El Gobierno cubano anunció este martes que en breve comenzará a promover “activamente” la participación de capital extranjero en el sector bancario y financiero nacional, aunque no detalló el alcance de la medida.
El vice primer ministro y ministro de Comercio Exterior e Inversión Extranjera, Oscar Pérez-Oliva, hizo el anuncio en el marco de la Feria Internacional de La Habana (FIHAV), al presentar un paquete de medidas para facilitar la inversión internacional en la isla. “Estamos promoviendo activamente la participación y la realización de inversiones en el sector bancario-financiero con la participación del capital extranjero”, afirmó.
Según Pérez-Oliva, esta apertura podría impactar tanto en el desarrollo de negocios con capital foráneo como en el fortalecimiento del sistema financiero nacional. La medida llega en un momento de “dificultades financieras” para el país y su sector bancario estatal, reconocidas por el propio funcionario al inaugurar la feria.

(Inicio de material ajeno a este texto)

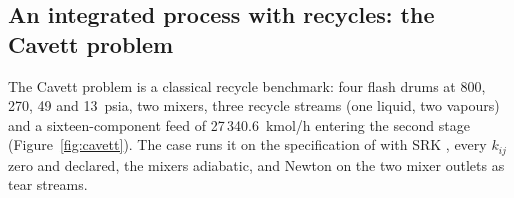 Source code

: \documentclass[preprint,12pt]{elsarticle}
\begin{document}
\subsection{An integrated process with recycles: the Cavett problem}
\label{sec:ex-recycle}

The Cavett problem \citep{cavett1963} is a classical recycle benchmark:
four flash drums at 800, 270, 49 and 13~psia, two mixers, three recycle
streams (one liquid, two vapours) and a sixteen-component feed of
27\,340.6~kmol/h entering the second stage (Figure~\ref{fig:cavett}).  The
case runs it on the specification of \citet{rosen1977} with SRK
\citep{soave1972}, every $k_{ij}$ zero and declared, the mixers adiabatic,
and Newton on the two mixer outlets as tear streams.
\end{document}
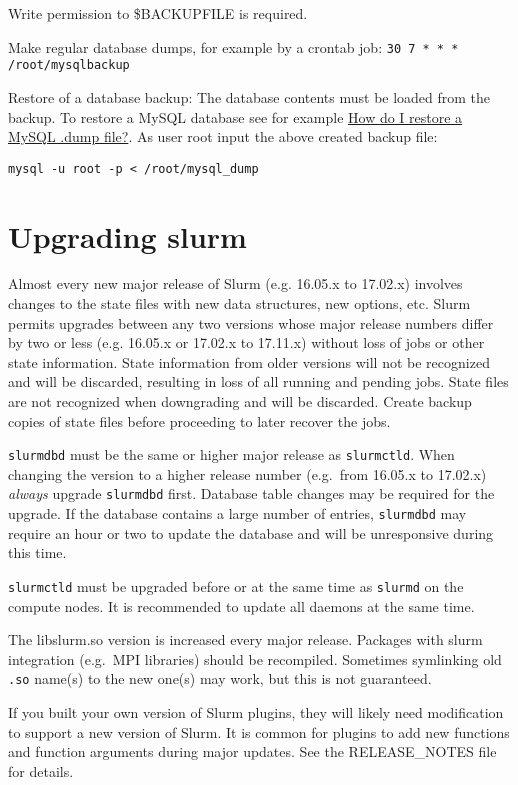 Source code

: Write permission to \$BACKUPFILE is required.

Make regular database dumps, for example by a crontab job:
\texttt{30 7 * * * /root/mysqlbackup}

Restore of a database backup: The database contents must be loaded from the backup. To restore a MySQL database see for example \href{http://stackoverflow.com/questions/105776/how-do-i-restore-a-mysql-dump-file}{How do I restore a MySQL .dump file?}. As user root input the above created backup file:

\texttt{mysql -u root -p < /root/mysql\_dump}

\section{Upgrading slurm} \label{sec:slurmupgrade}

Almost every new major release of Slurm (e.g. 16.05.x to 17.02.x) involves changes to the state files with new data structures, new options, etc. Slurm permits upgrades between any two versions whose major release numbers differ by two or less (e.g. 16.05.x or 17.02.x to 17.11.x) without loss of jobs or other state information. State information from older versions will not be recognized and will be discarded, resulting in loss of all running and pending jobs. State files are not recognized when downgrading and will be discarded. Create backup copies of state files before proceeding to later recover the jobs.

\texttt{slurmdbd} must be the same or higher major release as \texttt{slurmctld}. When changing the version to a higher release number (e.g.\ from 16.05.x to 17.02.x) \emph{always} upgrade \texttt{slurmdbd} first. Database table changes may be required for the upgrade. If the database contains a large number of entries, \texttt{slurmdbd} may require an hour or two to update the database and will be unresponsive during this time.

\texttt{slurmctld} must be upgraded before or at the same time as \texttt{slurmd} on the compute nodes. It is recommended to update all daemons at the same time.

The libslurm.so version is increased every major release. Packages with slurm integration (e.g.\ MPI libraries) should be recompiled. Sometimes symlinking old \texttt{.so} name(s) to the new one(s) may work, but this is not guaranteed.

If you built your own version of Slurm plugins, they will likely need modification to support a new version of Slurm. It is common for plugins to add new functions and function arguments during major updates. See the RELEASE\_NOTES file for details.

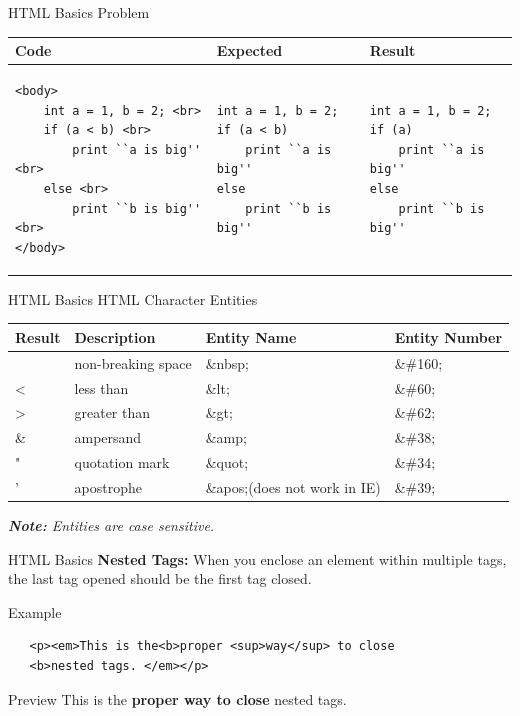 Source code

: \documentclass[14pt]{beamer}
\begin{document}
\begin{frame}[fragile]{HTML Basics}
 Problem
 
 \vspace{1pc}
 \begin{tabular}{|p{3cm} | p{3cm} | p{3cm} |}
  \hline
  \textbf{Code} & \textbf{Expected} & \textbf{Result} \\ \hline
\begin{lstlisting}
<body>
    int a = 1, b = 2; <br>
    if (a < b) <br>
        print ``a is big'' <br>
    else <br>
        print ``b is big'' <br>
</body>
\end{lstlisting}
  & 
\begin{lstlisting}
int a = 1, b = 2;
if (a < b)
    print ``a is big''
else
    print ``b is big''
\end{lstlisting}
  &
\begin{lstlisting}
int a = 1, b = 2;
if (a)
    print ``a is big''
else
    print ``b is big''
\end{lstlisting}
  \\ \hline

 \end{tabular}
\end{frame}

\begin{frame}{HTML Basics}
 HTML Character Entities
 
 \vspace{1pc}
 \small
 \begin{tabular}{|p{1.5cm} | p{3cm} | p{2cm} | p{2cm} |}
  \hline
  \textbf{Result} & \textbf{Description} & \textbf{Entity Name} & \textbf{Entity Number} \\ \hline
  & non-breaking space & \&nbsp; & \&\#160; \\ \hline
  < & less than & \&lt; & \&\#60; \\ \hline
  > & greater than & \&gt; & \&\#62;  \\ \hline
  \& & ampersand & \&amp; & \&\#38; \\ \hline
  " & quotation mark & \&quot; & \&\#34;  \\ \hline
  ' & apostrophe & \&apos;\newline (does not work in IE) & \&\#39; \\ \hline
 \end{tabular}
 
\emph{\textbf{Note:} Entities are case sensitive.}
\end{frame}

\begin{frame}[fragile]{HTML Basics}
 \textbf{Nested Tags:} When you enclose an element within multiple tags, the last tag opened should be the first tag closed.
 \begin{block}{Example}
  \begin{lstlisting}
   <p><em>This is the<b>proper <sup>way</sup> to close 
   <b>nested tags. </em></p>
  \end{lstlisting}
 \end{block}
\begin{block}{Preview}
This is the \textbf{proper way to close} nested tags.
\end{block}
\end{frame}
\end{document}
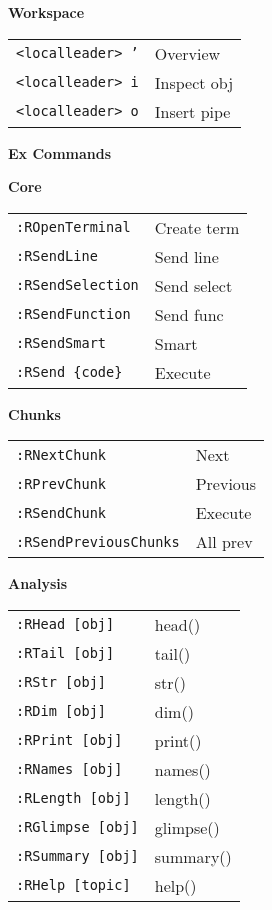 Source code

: \documentclass[10pt,a4paper]{article}
\begin{document}
\begin{multicols}{3}
\vspace{3pt}
\textbf{Workspace}\\
\begin{tabular}{@{}L{2.44cm}L{3.51cm}@{}}
\texttt{<localleader> '} & Overview \\
\texttt{<localleader> i} & Inspect obj \\
\texttt{<localleader> o} & Insert pipe \\
\end{tabular}

\columnbreak

\textbf{Ex Commands}

\textbf{Core}\\
\begin{tabular}{@{}L{2.93cm}L{2.54cm}@{}}
\texttt{:ROpenTerminal} & Create term \\
\texttt{:RSendLine} & Send line \\
\texttt{:RSendSelection} & Send select \\
\texttt{:RSendFunction} & Send func \\
\texttt{:RSendSmart} & Smart \\
\texttt{:RSend \{code\}} & Execute \\
\end{tabular}

\vspace{3pt}
\textbf{Chunks}\\
\begin{tabular}{@{}L{2.93cm}L{2.54cm}@{}}
\texttt{:RNextChunk} & Next \\
\texttt{:RPrevChunk} & Previous \\
\texttt{:RSendChunk} & Execute \\
\texttt{:RSendPreviousChunks} & All prev \\
\end{tabular}

\vspace{3pt}
\textbf{Analysis}\\
\begin{tabular}{@{}L{2.93cm}L{2.54cm}@{}}
\texttt{:RHead [obj]} & head() \\
\texttt{:RTail [obj]} & tail() \\
\texttt{:RStr [obj]} & str() \\
\texttt{:RDim [obj]} & dim() \\
\texttt{:RPrint [obj]} & print() \\
\texttt{:RNames [obj]} & names() \\
\texttt{:RLength [obj]} & length() \\
\texttt{:RGlimpse [obj]} & glimpse() \\
\texttt{:RSummary [obj]} & summary() \\
\texttt{:RHelp [topic]} & help() \\
\end{tabular}


\end{multicols}
\end{document}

La caída del turismo y de la entrada de remesas por vías formales ha reducido el acceso a divisas del Estado cubano, que además enfrenta un déficit comercial al importar cerca del 80 % de lo que consume.
De hecho, las autoridades han comunicado a empresas extranjeras y embajadas que sus depósitos en cuentas bancarias en divisas no están disponibles para transferencias al exterior ni para extracciones de efectivo. Desde hace meses se registran restricciones a la extracción de efectivo, tanto en pesos cubanos como en dólares estadounidenses, en los bancos nacionales.
Cuba atraviesa una profunda crisis desde hace más de cinco años, agravada por la pandemia, el endurecimiento de las sanciones estadounidenses y políticas económicas fallidas. A la contracción económica con elevada inflación se suman la escasez de alimentos, medicinas y combustible, los apagones diarios, la creciente dolarización y la migración masiva.
La apertura al capital extranjero en el sector financiero se presenta como un intento de aliviar la falta de liquidez y atraer divisas, aunque persisten dudas sobre su alcance real y la capacidad del Estado para garantizar confianza a los inversionistas.